Better, But the Same Stuff

Life Church is much better than most of the churches with which I’ve associated in the past, but it’s still a Western church.
I’ve been attending the local campus of Life Church a few weeks now. This week began a series on “Because of You” and all the wonderful things they’ve done with the money and labor resources people have contributed. I must applaud the emphasis on pay-as-you-go building programs, the emphasis on people instead of programs, etc. I wish I could see more of this, and if you have time, I would encourage you to watch the video of the first message. It’s hard to argue with success.
I cannot deny the hand of God is supporting this, if only because it’s the best game in town. God isn’t that picky when it comes to this sort of thing. The closer you get to His ethics and morals, the better things work in the long run. I can’t pretend to know whether any of this is just good showmanship and how much is the real deal, but for now, it’s nice to be standing near it.

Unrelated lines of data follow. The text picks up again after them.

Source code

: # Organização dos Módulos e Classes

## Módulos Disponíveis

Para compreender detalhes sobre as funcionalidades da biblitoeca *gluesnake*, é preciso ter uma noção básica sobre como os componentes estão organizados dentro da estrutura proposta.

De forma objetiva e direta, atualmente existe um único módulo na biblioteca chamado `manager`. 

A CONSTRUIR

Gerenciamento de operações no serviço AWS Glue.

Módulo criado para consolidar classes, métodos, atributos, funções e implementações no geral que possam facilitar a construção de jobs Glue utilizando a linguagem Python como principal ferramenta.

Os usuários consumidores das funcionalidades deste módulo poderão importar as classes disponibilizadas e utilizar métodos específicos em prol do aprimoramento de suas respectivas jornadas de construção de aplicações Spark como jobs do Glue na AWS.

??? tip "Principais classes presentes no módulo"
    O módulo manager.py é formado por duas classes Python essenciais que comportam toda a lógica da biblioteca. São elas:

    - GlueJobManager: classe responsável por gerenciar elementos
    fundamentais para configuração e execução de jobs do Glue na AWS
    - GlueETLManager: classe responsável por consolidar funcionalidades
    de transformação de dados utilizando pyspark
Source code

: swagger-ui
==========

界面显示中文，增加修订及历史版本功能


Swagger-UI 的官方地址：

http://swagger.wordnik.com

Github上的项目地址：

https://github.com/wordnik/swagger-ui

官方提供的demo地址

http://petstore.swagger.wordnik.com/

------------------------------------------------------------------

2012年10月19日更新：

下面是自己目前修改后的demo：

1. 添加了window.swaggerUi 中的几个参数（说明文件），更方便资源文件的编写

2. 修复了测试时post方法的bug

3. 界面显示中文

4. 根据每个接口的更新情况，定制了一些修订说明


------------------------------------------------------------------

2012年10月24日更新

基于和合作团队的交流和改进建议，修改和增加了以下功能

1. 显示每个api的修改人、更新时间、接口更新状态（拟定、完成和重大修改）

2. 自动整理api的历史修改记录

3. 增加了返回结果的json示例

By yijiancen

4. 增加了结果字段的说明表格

They are overlapping between Western Christianity and the Network Civilization. They are on the borderlands of what will someday be the world as we know it. I know of no other religious organization forging into this area. They are giving away all the software they develop, including the package which runs their online church. They give away their smartphone Bible application for free. They understand the necessity of this sort of thing, which is why it will prosper far into the future.
Still, too many of their organizational assumptions are rooted in the West. The one major flaw is blending the spiritual and organizational functions in the same leadership. The New Testament presumes dividing the spheres, so that their is a priestly function, and a ruling function, in some ways kept away from each other. That division is based on something fundamental to the nature of faith in God going back into ancient times, and it was prominent in the First Century churches. It’s also something built into human nature itself. In the long, this will create major headaches for them.
For now, they have zero interest in what I’m doing, and it’s wholly unlikely they will use me or any of my teaching. What that means is I have found a place where I can build some level of fellowship and human association necessary for survival in this broken world, but my real work for God will be outside that or any other church organization.
I am hardly surprised by this. What I believe and teach is admittedly too radical for most of the world. That was hardly the aim. I have been struggling mightily to understand things as they are, or as they were meant to be. I knew that was going to isolate me as soon as I realized the foundation included rejecting Western Civilization. It’s not as if I turned around one day and discovered I was out on the fringe of human thought; I knowingly followed a path which brought me here. I didn’t know where “here” would be in advance, but I knew where it wasn’t.
Despite a calling very much biblical in nature, I won’t be working within the church much as it now exists. I’m at peace with that, largely because there is no other alternative. I’ll follow along in worship and support them as much as their work coincides with mine, but I have a mission which isn’t theirs, and isn’t ever likely to be theirs.